Ayasofya-i Kebir Cami-i Şerifi Baş İmamlığı görevinden istifa eden Prof. Dr. Mehmet Boynukalın Hoca'dan bağımsızlık konusuyla ilgili çarpıcı bir açıklama yaptı.

Görevde olduğu süre içinde faiz konusunda Bakara Suresi'nden ayetlerini paylaşıp, "Faizcilerle mücadele etmek İslam'ın emridir" diyen ve İstanbul Sözleşmesi’nin tartışıldığı dönemde, "Cinayet cinayettir; cinsiyet değiştirmez; erkek, kadın, çocuk, büyük kimin başına gelirse gelsin ilkemiz: 'Sizin için kısasta hayat vardır' ilahi düsturudur. Sürekli 'kadın cinayetleri' vurgusu, kadını erkeğe düşman etmeye çalışan bir sloganik medya propagandasıdır." İfadelerini kullandığı için laikçi lince uğrayan Ayasofya-i Kebir Cami-i Şerifi eski Baş İmamı Prof. Dr. Mehmet Boynukalın Hoca'dan bağımsızlık ile alakalı dikkat çeken bir paylaşım geldi.

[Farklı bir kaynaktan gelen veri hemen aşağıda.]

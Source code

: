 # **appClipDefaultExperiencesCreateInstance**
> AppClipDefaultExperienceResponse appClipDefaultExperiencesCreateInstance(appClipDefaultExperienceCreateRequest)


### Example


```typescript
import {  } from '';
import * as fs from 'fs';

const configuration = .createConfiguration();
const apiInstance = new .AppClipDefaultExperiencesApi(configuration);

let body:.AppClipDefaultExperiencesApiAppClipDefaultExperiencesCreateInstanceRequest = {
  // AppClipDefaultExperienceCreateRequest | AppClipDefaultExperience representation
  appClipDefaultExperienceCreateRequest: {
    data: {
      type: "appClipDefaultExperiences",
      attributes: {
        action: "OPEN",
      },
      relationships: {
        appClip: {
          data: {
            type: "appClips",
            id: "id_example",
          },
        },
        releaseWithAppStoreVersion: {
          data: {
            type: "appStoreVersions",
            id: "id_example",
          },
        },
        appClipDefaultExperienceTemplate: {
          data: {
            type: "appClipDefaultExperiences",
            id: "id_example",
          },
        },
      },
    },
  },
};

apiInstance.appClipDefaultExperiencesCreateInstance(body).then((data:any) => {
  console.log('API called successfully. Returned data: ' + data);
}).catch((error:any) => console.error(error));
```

Hoca şimdi profesör sıfatıyla konuşuyor! Bu kez ne diyecekler?

Faiz ve kadın cinayetleir ile alakalı takdir toplayan açıklamalar yaparken, laikçi tayfanın 'İmam konuşur mu?' İmam faiz ve kadın cinayetleri hakkında konuşmaz” şeklinde eleştirilerine maruz kalan ve görevinden istifa eden ve Marmara Üniversitesi’ndeki görevine geri dönen Mehmet Boynukalın sosyal medya hesabından yaptığı paylaşımda, “Bağımsızlık sadece toprağın değil düşüncenin de yabancı işgalinden kurtulmasıyla gerçekleşir. Bir savaşı kazandıktan sonra kendi hukukunuzu tamamen bir kenara bırakıp hasmınızınkini alıyorsanız burada bir sorun var demektir" ifadelerini kullandı. İmamken laikçi mahallenin türlü sataşmalarına maruz kalan Boynukalın’ın profesör sıfatıyla yaptığı bu açıklamalar karşısında laikçilerin takınacağı tutum merak konusu oldu.

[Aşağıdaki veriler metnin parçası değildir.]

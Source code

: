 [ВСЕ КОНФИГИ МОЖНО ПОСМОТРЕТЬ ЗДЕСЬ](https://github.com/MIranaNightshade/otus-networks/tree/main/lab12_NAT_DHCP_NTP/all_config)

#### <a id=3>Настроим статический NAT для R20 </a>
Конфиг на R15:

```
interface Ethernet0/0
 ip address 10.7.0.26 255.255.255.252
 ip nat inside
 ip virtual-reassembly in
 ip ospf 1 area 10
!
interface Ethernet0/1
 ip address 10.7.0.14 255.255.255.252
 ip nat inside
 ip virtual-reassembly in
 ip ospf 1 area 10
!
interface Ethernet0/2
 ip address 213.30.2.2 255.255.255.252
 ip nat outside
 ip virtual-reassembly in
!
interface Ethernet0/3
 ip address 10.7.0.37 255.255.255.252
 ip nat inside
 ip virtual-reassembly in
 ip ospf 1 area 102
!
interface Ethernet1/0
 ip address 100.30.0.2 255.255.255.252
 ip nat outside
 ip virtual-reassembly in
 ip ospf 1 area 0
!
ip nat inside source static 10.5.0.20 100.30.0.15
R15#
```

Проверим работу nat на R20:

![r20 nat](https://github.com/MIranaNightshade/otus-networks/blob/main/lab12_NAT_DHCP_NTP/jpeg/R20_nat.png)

Ayasofya'daki görevinden şu sözlerle istifa etmişti:

"Asıl mesleğim üniversite öğretim üyeliği olmasına rağmen, Diyanet İşleri Başkanlığı'nın talebi ve Marmara Üniversitesi'nin uygun görmesiyle Ayasofya-i Kebir'deki şerefli makama görevlendirme ile geldim. İki gün önce, akademik/ilmi çalışmalarıma daha fazla vakit ayırabilmek için Ayasofya-i Kebir Camii Şerifi'ndeki baş imam hatiplik görevimden affımı ve görevlendirmemin sona ermesini istedim. Aldığım kararın bir diğer sebebi ise, milli iradeye karşı pervasızca yayınlanan malum bildiriyle ilgili yorumlarda yalan yanlış kıyaslamalara gidilerek, 'Ayasofya İmamı konuşuyor da biz niye konuşmayalım' gibi hezeyanlara meydan vermemektir.

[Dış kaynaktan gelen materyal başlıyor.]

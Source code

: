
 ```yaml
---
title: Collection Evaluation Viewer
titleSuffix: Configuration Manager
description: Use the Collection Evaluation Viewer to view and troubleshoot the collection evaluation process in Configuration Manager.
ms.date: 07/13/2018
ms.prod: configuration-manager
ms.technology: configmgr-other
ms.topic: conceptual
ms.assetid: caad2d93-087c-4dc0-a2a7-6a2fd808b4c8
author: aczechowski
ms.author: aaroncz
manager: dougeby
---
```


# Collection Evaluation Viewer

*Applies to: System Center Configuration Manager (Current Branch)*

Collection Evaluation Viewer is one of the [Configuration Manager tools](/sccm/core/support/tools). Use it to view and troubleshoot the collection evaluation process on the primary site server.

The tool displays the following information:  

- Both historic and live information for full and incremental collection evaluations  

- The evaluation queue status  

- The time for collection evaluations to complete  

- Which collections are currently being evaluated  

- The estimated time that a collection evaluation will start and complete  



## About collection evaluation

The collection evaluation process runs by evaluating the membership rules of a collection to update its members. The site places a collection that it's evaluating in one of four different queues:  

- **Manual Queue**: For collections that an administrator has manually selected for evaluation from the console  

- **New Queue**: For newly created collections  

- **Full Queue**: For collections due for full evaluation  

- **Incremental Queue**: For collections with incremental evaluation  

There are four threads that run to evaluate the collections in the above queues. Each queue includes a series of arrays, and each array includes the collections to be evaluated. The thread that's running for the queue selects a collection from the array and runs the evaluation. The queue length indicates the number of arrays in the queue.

86 yıl sonra yeniden cami olarak fethedilen bu mübarek mekanda ilk baş imam hatip olarak görev yapmamı takdir eden Yüce Mevla'ya sonsuz hamdü senalarımı arzediyor, bu göreve beni layık bulan idarecilerimize ve hassaten Kıymetli Cumhurbaşkanımıza çok teşekkür ediyorum. Bendeniz bu görevdeyken bildiğim kadarıyla, dilim döndüğünde İslam'ı anlatmaya çalıştım. Bunu yapmazsam Allah katında mesul olurum düşüncesiyle hareket ettim.

Bu niyetin yarın Allah katında bana şahitlik edeceğini umuyorum. İslam'a ve Kur'an'a bir bütün olarak inanıp yaşamayı Rabbim hepimize nasip etsin. Bugüne kadar bana desteğini bildiren yahut düşüncelerime katılmayan bütün kardeşlerimden Allah binlerce kez razı olsun. Allah yar ve yardımcımız olsun."